-------- Record set
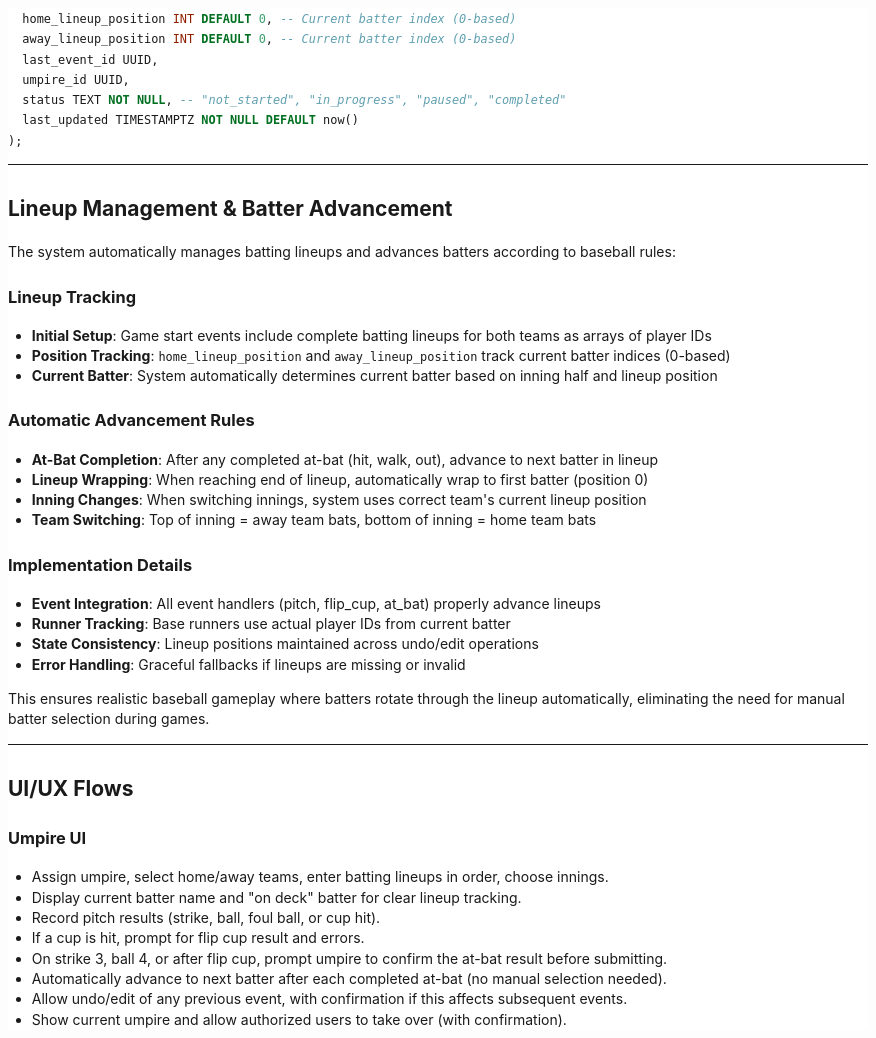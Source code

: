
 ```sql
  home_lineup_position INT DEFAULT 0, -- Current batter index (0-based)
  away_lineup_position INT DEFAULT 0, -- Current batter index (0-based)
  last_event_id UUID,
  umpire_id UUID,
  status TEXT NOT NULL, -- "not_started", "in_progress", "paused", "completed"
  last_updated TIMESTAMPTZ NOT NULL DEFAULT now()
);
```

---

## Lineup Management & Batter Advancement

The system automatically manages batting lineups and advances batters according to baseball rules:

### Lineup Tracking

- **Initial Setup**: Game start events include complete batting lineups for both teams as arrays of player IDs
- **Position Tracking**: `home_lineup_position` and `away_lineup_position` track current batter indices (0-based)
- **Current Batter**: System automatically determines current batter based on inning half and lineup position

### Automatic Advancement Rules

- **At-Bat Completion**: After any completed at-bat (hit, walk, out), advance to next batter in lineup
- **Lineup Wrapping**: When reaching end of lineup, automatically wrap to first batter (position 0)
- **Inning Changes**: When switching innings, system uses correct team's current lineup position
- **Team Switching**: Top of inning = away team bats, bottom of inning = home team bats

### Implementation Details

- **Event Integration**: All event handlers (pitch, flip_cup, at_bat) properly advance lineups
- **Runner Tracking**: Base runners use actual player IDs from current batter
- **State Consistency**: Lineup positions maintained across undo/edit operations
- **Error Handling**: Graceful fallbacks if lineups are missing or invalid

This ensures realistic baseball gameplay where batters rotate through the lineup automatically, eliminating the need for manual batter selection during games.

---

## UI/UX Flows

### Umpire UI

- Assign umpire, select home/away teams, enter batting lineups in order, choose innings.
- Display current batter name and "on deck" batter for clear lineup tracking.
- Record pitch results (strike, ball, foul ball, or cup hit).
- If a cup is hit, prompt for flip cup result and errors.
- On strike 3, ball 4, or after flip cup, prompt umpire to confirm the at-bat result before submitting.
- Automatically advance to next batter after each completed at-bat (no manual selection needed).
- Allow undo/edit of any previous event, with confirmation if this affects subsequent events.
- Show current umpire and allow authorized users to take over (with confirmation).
----------------
* **Task instructions**:
Report each line in the data above that holds the word "lineups" by copying it.

* **Response to the task**:
The system automatically manages batting lineups and advances batters according to baseball rules:
- **Initial Setup**: Game start events include complete batting lineups for both teams as arrays of player IDs
- **Event Integration**: All event handlers (pitch, flip_cup, at_bat) properly advance lineups
- **Error Handling**: Graceful fallbacks if lineups are missing or invalid
- Assign umpire, select home/away teams, enter batting lineups in order, choose innings.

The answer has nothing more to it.